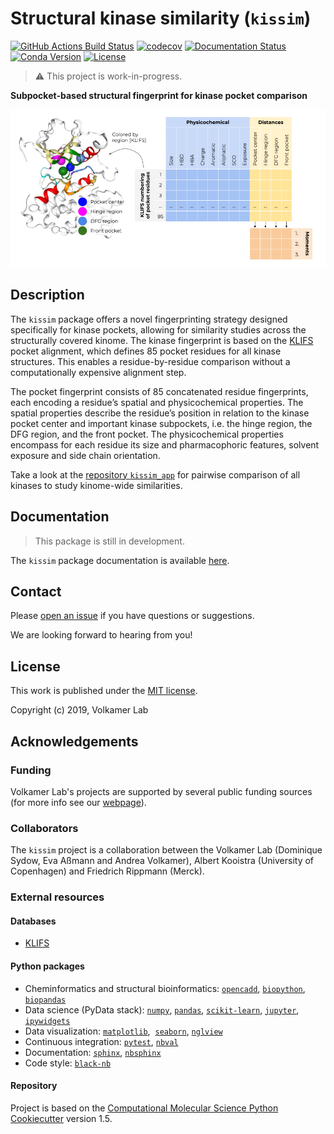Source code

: Structural kinase similarity (`kissim`)
==============================

[//]: # (Badges)
[![GitHub Actions Build Status](https://github.com/volkamerlab/kissim/workflows/CI/badge.svg)](https://github.com/volkamerlab/kissim/actions?query=workflow%3ACI)
[![codecov](https://codecov.io/gh/volkamerlab/kissim/branch/main/graph/badge.svg)](https://codecov.io/gh/volkamerlab/kissim)
[![Documentation Status](https://readthedocs.org/projects/kissim/badge/?version=latest)](https://kissim.readthedocs.io/en/latest/?badge=latest)
[![Conda Version](https://img.shields.io/conda/vn/conda-forge/kissim.svg)](https://anaconda.org/conda-forge/kissim)
[![License](https://img.shields.io/badge/License-MIT-blue.svg)](https://opensource.org/licenses/MIT)

> ⚠ This project is work-in-progress.

**Subpocket-based structural fingerprint for kinase pocket comparison** 

![Subpocket-based structural fingerprint for kinase pockets](docs/_static/kissim_toc.png)

## Description

The `kissim` package offers a novel fingerprinting strategy designed specifically for kinase pockets, 
allowing for similarity studies across the structurally covered kinome. 
The kinase fingerprint is based on the [KLIFS](klifs.net/) pocket alignment, 
which defines 85 pocket residues for all kinase structures. 
This enables a residue-by-residue comparison without a computationally expensive alignment step. 

The pocket fingerprint consists of 85 concatenated residue fingerprints, 
each encoding a residue’s spatial and physicochemical properties. 
The spatial properties describe the residue’s position in relation to the kinase pocket center and 
important kinase subpockets, i.e. the hinge region, the DFG region, and the front pocket. 
The physicochemical properties encompass for each residue its size and pharmacophoric features, solvent exposure and side chain orientation.

Take a look at the [repository `kissim_app`](https://github.com/volkamerlab/kissim_app) for pairwise comparison of all kinases to study kinome-wide similarities.

## Documentation

> This package is still in development.

The `kissim` package documentation is available [here](https://kissim.readthedocs.io/).

## Contact

Please [open an issue](https://github.com/volkamerlab/kissim/issues) if you have questions or suggestions.

We are looking forward to hearing from you!

## License

This work is published under the [MIT license](https://github.com/volkamerlab/kissim/blob/master/LICENSE).

Copyright (c) 2019, Volkamer Lab


## Acknowledgements

### Funding

Volkamer Lab's projects are supported by several public funding sources
(for more info see our [webpage](https://volkamerlab.org/)).

### Collaborators

The `kissim` project is a collaboration between the Volkamer Lab (Dominique Sydow, Eva Aßmann and Andrea Volkamer), Albert Kooistra (University of Copenhagen) and Friedrich Rippmann (Merck).

### External resources

#### Databases

- [KLIFS](https://klifs.net/)

#### Python packages

- Cheminformatics and structural bioinformatics:
  [`opencadd`](https://opencadd.readthedocs.io/en/latest/),
  [`biopython`](https://biopython.org/),
  [`biopandas`](http://rasbt.github.io/biopandas/)
- Data science (PyData stack):
  [`numpy`](https://numpy.org/),
  [`pandas`](https://pandas.pydata.org/),
  [`scikit-learn`](https://scikit-learn.org/),
  [`jupyter`](https://jupyter.org/),
  [`ipywidgets`](https://ipywidgets.readthedocs.io)
- Data visualization:
  [`matplotlib`](https://matplotlib.org/), 
  [`seaborn`](https://seaborn.pydata.org/),
  [`nglview`](http://nglviewer.org/nglview/latest/)
- Continuous integration:
  [`pytest`](https://docs.pytest.org),
  [`nbval`](https://nbval.readthedocs.io)
- Documentation:
  [`sphinx`](https://www.sphinx-doc.org),
  [`nbsphinx`](https://nbsphinx.readthedocs.io)
- Code style:
  [`black-nb`](https://github.com/tomcatling/black-nb)

#### Repository

Project is based on the 
[Computational Molecular Science Python Cookiecutter](https://github.com/molssi/cookiecutter-cms) version 1.5.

■ ■ ■ ■ ■ ■ ■

▶ _ASSIGNMENT_: Send back the entries above exactly. Skip the images.

▶ _SOLUTION TO THIS EXERCISE_:
Source code

: Structural kinase similarity (`kissim`)
==============================

[//]: # (Badges)
[![GitHub Actions Build Status](https://github.com/volkamerlab/kissim/workflows/CI/badge.svg)](https://github.com/volkamerlab/kissim/actions?query=workflow%3ACI)
[![codecov](https://codecov.io/gh/volkamerlab/kissim/branch/main/graph/badge.svg)](https://codecov.io/gh/volkamerlab/kissim)
[![Documentation Status](https://readthedocs.org/projects/kissim/badge/?version=latest)](https://kissim.readthedocs.io/en/latest/?badge=latest)
[![Conda Version](https://img.shields.io/conda/vn/conda-forge/kissim.svg)](https://anaconda.org/conda-forge/kissim)
[![License](https://img.shields.io/badge/License-MIT-blue.svg)](https://opensource.org/licenses/MIT)

> ⚠ This project is work-in-progress.

**Subpocket-based structural fingerprint for kinase pocket comparison** 

![Subpocket-based structural fingerprint for kinase pockets](docs/_static/kissim_toc.png)

## Description

The `kissim` package offers a novel fingerprinting strategy designed specifically for kinase pockets, 
allowing for similarity studies across the structurally covered kinome. 
The kinase fingerprint is based on the [KLIFS](klifs.net/) pocket alignment, 
which defines 85 pocket residues for all kinase structures. 
This enables a residue-by-residue comparison without a computationally expensive alignment step. 

The pocket fingerprint consists of 85 concatenated residue fingerprints, 
each encoding a residue’s spatial and physicochemical properties. 
The spatial properties describe the residue’s position in relation to the kinase pocket center and 
important kinase subpockets, i.e. the hinge region, the DFG region, and the front pocket. 
The physicochemical properties encompass for each residue its size and pharmacophoric features, solvent exposure and side chain orientation.

Take a look at the [repository `kissim_app`](https://github.com/volkamerlab/kissim_app) for pairwise comparison of all kinases to study kinome-wide similarities.

## Documentation

> This package is still in development.

The `kissim` package documentation is available [here](https://kissim.readthedocs.io/).

## Contact

Please [open an issue](https://github.com/volkamerlab/kissim/issues) if you have questions or suggestions.

We are looking forward to hearing from you!

## License

This work is published under the [MIT license](https://github.com/volkamerlab/kissim/blob/master/LICENSE).

Copyright (c) 2019, Volkamer Lab


## Acknowledgements

### Funding

Volkamer Lab's projects are supported by several public funding sources
(for more info see our [webpage](https://volkamerlab.org/)).

### Collaborators

The `kissim` project is a collaboration between the Volkamer Lab (Dominique Sydow, Eva Aßmann and Andrea Volkamer), Albert Kooistra (University of Copenhagen) and Friedrich Rippmann (Merck).

### External resources

#### Databases

- [KLIFS](https://klifs.net/)

#### Python packages

- Cheminformatics and structural bioinformatics:
  [`opencadd`](https://opencadd.readthedocs.io/en/latest/),
  [`biopython`](https://biopython.org/),
  [`biopandas`](http://rasbt.github.io/biopandas/)
- Data science (PyData stack):
  [`numpy`](https://numpy.org/),
  [`pandas`](https://pandas.pydata.org/),
  [`scikit-learn`](https://scikit-learn.org/),
  [`jupyter`](https://jupyter.org/),
  [`ipywidgets`](https://ipywidgets.readthedocs.io)
- Data visualization:
  [`matplotlib`](https://matplotlib.org/), 
  [`seaborn`](https://seaborn.pydata.org/),
  [`nglview`](http://nglviewer.org/nglview/latest/)
- Continuous integration:
  [`pytest`](https://docs.pytest.org),
  [`nbval`](https://nbval.readthedocs.io)
- Documentation:
  [`sphinx`](https://www.sphinx-doc.org),
  [`nbsphinx`](https://nbsphinx.readthedocs.io)
- Code style:
  [`black-nb`](https://github.com/tomcatling/black-nb)

#### Repository

Project is based on the 
[Computational Molecular Science Python Cookiecutter](https://github.com/molssi/cookiecutter-cms) version 1.5.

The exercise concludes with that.